[Opening Input data section]

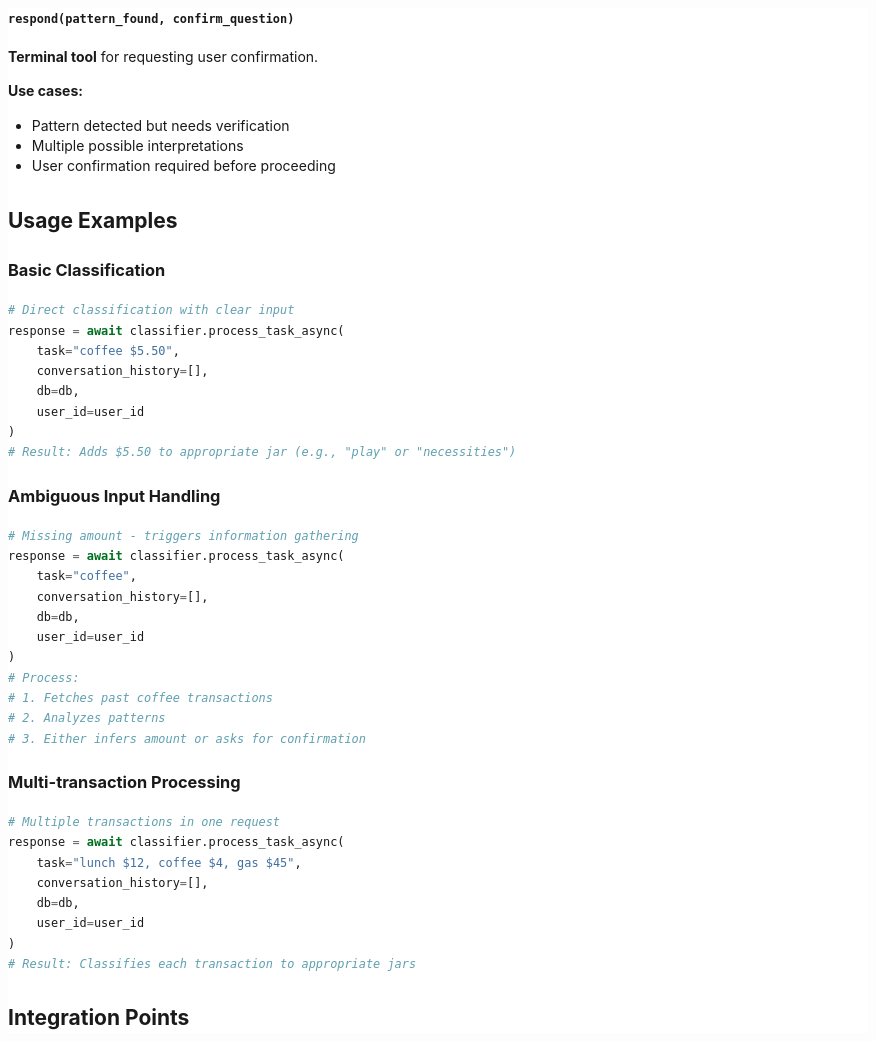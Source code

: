 #### `respond(pattern_found, confirm_question)`
**Terminal tool** for requesting user confirmation.

**Use cases:**
- Pattern detected but needs verification
- Multiple possible interpretations
- User confirmation required before proceeding

## Usage Examples

### Basic Classification
```python
# Direct classification with clear input
response = await classifier.process_task_async(
    task="coffee $5.50",
    conversation_history=[],
    db=db,
    user_id=user_id
)
# Result: Adds $5.50 to appropriate jar (e.g., "play" or "necessities")
```

### Ambiguous Input Handling
```python
# Missing amount - triggers information gathering
response = await classifier.process_task_async(
    task="coffee",
    conversation_history=[],
    db=db, 
    user_id=user_id
)
# Process: 
# 1. Fetches past coffee transactions
# 2. Analyzes patterns
# 3. Either infers amount or asks for confirmation
```

### Multi-transaction Processing
```python
# Multiple transactions in one request
response = await classifier.process_task_async(
    task="lunch $12, coffee $4, gas $45",
    conversation_history=[],
    db=db,
    user_id=user_id
)
# Result: Classifies each transaction to appropriate jars
```

## Integration Points
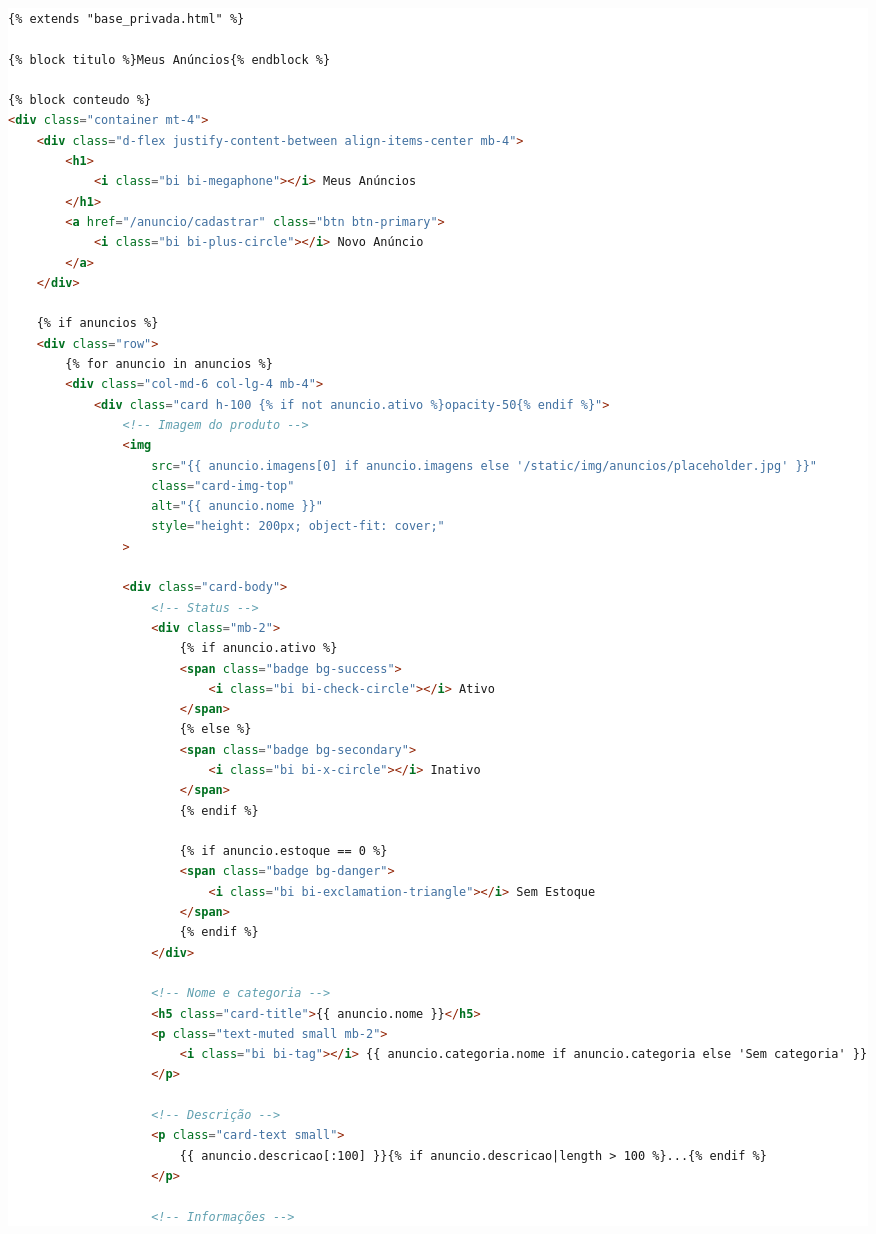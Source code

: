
 ```html
{% extends "base_privada.html" %}

{% block titulo %}Meus Anúncios{% endblock %}

{% block conteudo %}
<div class="container mt-4">
    <div class="d-flex justify-content-between align-items-center mb-4">
        <h1>
            <i class="bi bi-megaphone"></i> Meus Anúncios
        </h1>
        <a href="/anuncio/cadastrar" class="btn btn-primary">
            <i class="bi bi-plus-circle"></i> Novo Anúncio
        </a>
    </div>

    {% if anuncios %}
    <div class="row">
        {% for anuncio in anuncios %}
        <div class="col-md-6 col-lg-4 mb-4">
            <div class="card h-100 {% if not anuncio.ativo %}opacity-50{% endif %}">
                <!-- Imagem do produto -->
                <img
                    src="{{ anuncio.imagens[0] if anuncio.imagens else '/static/img/anuncios/placeholder.jpg' }}"
                    class="card-img-top"
                    alt="{{ anuncio.nome }}"
                    style="height: 200px; object-fit: cover;"
                >

                <div class="card-body">
                    <!-- Status -->
                    <div class="mb-2">
                        {% if anuncio.ativo %}
                        <span class="badge bg-success">
                            <i class="bi bi-check-circle"></i> Ativo
                        </span>
                        {% else %}
                        <span class="badge bg-secondary">
                            <i class="bi bi-x-circle"></i> Inativo
                        </span>
                        {% endif %}

                        {% if anuncio.estoque == 0 %}
                        <span class="badge bg-danger">
                            <i class="bi bi-exclamation-triangle"></i> Sem Estoque
                        </span>
                        {% endif %}
                    </div>

                    <!-- Nome e categoria -->
                    <h5 class="card-title">{{ anuncio.nome }}</h5>
                    <p class="text-muted small mb-2">
                        <i class="bi bi-tag"></i> {{ anuncio.categoria.nome if anuncio.categoria else 'Sem categoria' }}
                    </p>

                    <!-- Descrição -->
                    <p class="card-text small">
                        {{ anuncio.descricao[:100] }}{% if anuncio.descricao|length > 100 %}...{% endif %}
                    </p>

                    <!-- Informações -->
```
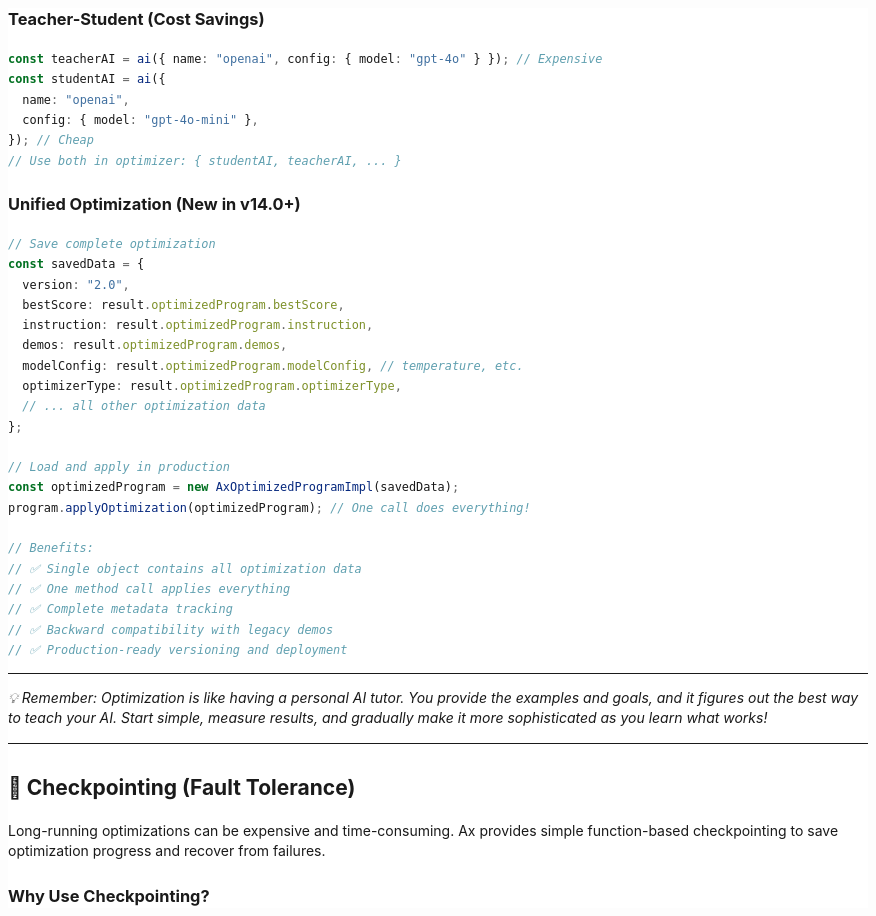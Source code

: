 ### Teacher-Student (Cost Savings)

```typescript
const teacherAI = ai({ name: "openai", config: { model: "gpt-4o" } }); // Expensive
const studentAI = ai({
  name: "openai",
  config: { model: "gpt-4o-mini" },
}); // Cheap
// Use both in optimizer: { studentAI, teacherAI, ... }
```

### Unified Optimization (New in v14.0+)

```typescript
// Save complete optimization
const savedData = {
  version: "2.0",
  bestScore: result.optimizedProgram.bestScore,
  instruction: result.optimizedProgram.instruction,
  demos: result.optimizedProgram.demos,
  modelConfig: result.optimizedProgram.modelConfig, // temperature, etc.
  optimizerType: result.optimizedProgram.optimizerType,
  // ... all other optimization data
};

// Load and apply in production
const optimizedProgram = new AxOptimizedProgramImpl(savedData);
program.applyOptimization(optimizedProgram); // One call does everything!

// Benefits:
// ✅ Single object contains all optimization data
// ✅ One method call applies everything
// ✅ Complete metadata tracking
// ✅ Backward compatibility with legacy demos
// ✅ Production-ready versioning and deployment
```

---

_💡 Remember: Optimization is like having a personal AI tutor. You provide the
examples and goals, and it figures out the best way to teach your AI. Start
simple, measure results, and gradually make it more sophisticated as you learn
what works!_

---

## 💾 Checkpointing (Fault Tolerance)

Long-running optimizations can be expensive and time-consuming. Ax provides
simple function-based checkpointing to save optimization progress and recover
from failures.

### Why Use Checkpointing?
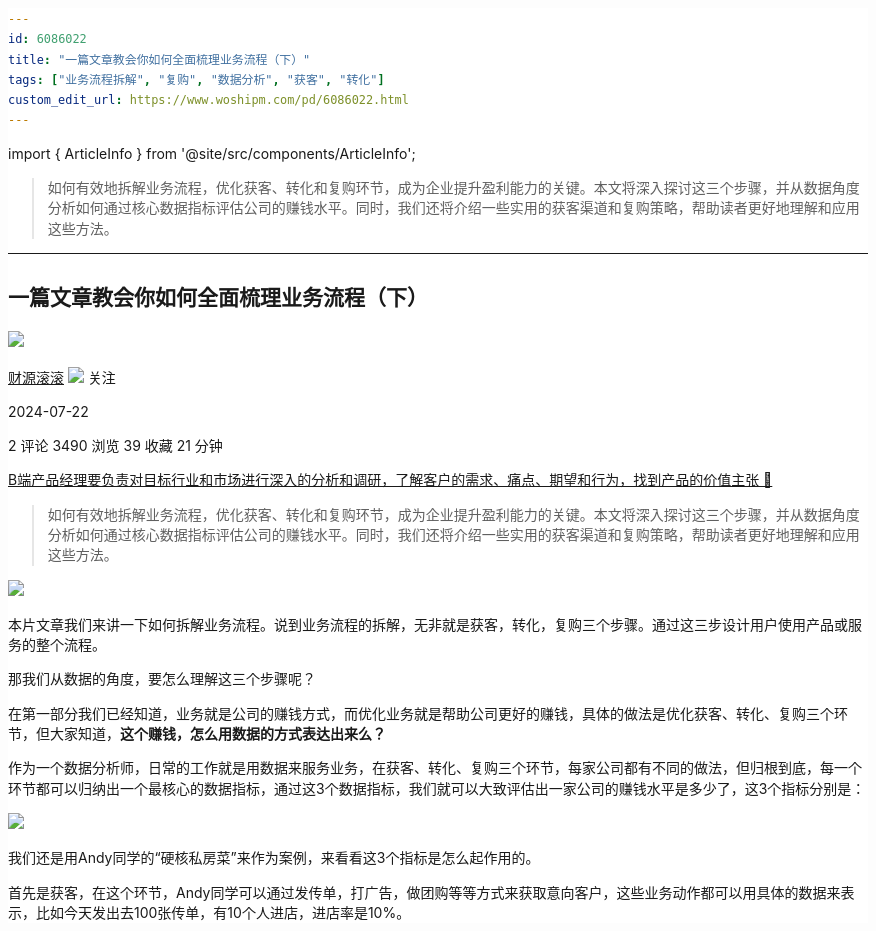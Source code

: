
 ```yaml
---
id: 6086022
title: "一篇文章教会你如何全面梳理业务流程（下）"
tags: ["业务流程拆解", "复购", "数据分析", "获客", "转化"]
custom_edit_url: https://www.woshipm.com/pd/6086022.html
---
```

import { ArticleInfo } from '@site/src/components/ArticleInfo';

<ArticleInfo
    author="财源滚滚"
    authorLink="https://www.woshipm.com/u/779532"
    published="2024-07-22"
    views={3490}
    comments={2}
    collects={39}
/>

> 如何有效地拆解业务流程，优化获客、转化和复购环节，成为企业提升盈利能力的关键。本文将深入探讨这三个步骤，并从数据角度分析如何通过核心数据指标评估公司的赚钱水平。同时，我们还将介绍一些实用的获客渠道和复购策略，帮助读者更好地理解和应用这些方法。

---

## 一篇文章教会你如何全面梳理业务流程（下）

[![](https://image.woshipm.com/wp-files/2022/05/tWmlpMUB0APxkLq0c64z.png!/both/72x72)](https://www.woshipm.com/u/779532)

[财源滚滚](https://www.woshipm.com/u/779532) ![](https://static.woshipm.com/tag/1101_1@2x.png) 关注

2024-07-22

2 评论 3490 浏览 39 收藏 21 分钟

[B端产品经理要负责对目标行业和市场进行深入的分析和调研，了解客户的需求、痛点、期望和行为，找到产品的价值主张 🔗](https://ke.qidianla.com/courses/bcpm)

> 如何有效地拆解业务流程，优化获客、转化和复购环节，成为企业提升盈利能力的关键。本文将深入探讨这三个步骤，并从数据角度分析如何通过核心数据指标评估公司的赚钱水平。同时，我们还将介绍一些实用的获客渠道和复购策略，帮助读者更好地理解和应用这些方法。

![](https://image.woshipm.com/2023/04/13/b256a8be-d9df-11ed-bd5e-00163e0b5ff3.jpg)

本片文章我们来讲一下如何拆解业务流程。说到业务流程的拆解，无非就是获客，转化，复购三个步骤。通过这三步设计用户使用产品或服务的整个流程。

那我们从数据的角度，要怎么理解这三个步骤呢？

在第一部分我们已经知道，业务就是公司的赚钱方式，而优化业务就是帮助公司更好的赚钱，具体的做法是优化获客、转化、复购三个环节，但大家知道，**这个赚钱，怎么用数据的方式表达出来么？**

作为一个数据分析师，日常的工作就是用数据来服务业务，在获客、转化、复购三个环节，每家公司都有不同的做法，但归根到底，每一个环节都可以归纳出一个最核心的数据指标，通过这3个数据指标，我们就可以大致评估出一家公司的赚钱水平是多少了，这3个指标分别是：

![](https://image.woshipm.com/2024/07/21/3b05c1d8-472e-11ef-ab7e-00163e0b5ff3.png)

我们还是用Andy同学的“硬核私房菜”来作为案例，来看看这3个指标是怎么起作用的。

首先是获客，在这个环节，Andy同学可以通过发传单，打广告，做团购等等方式来获取意向客户，这些业务动作都可以用具体的数据来表示，比如今天发出去100张传单，有10个人进店，进店率是10%。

[Closing Input data section]

Your reply must consist of one number, the count of lines in the entries that hold "Meus".

2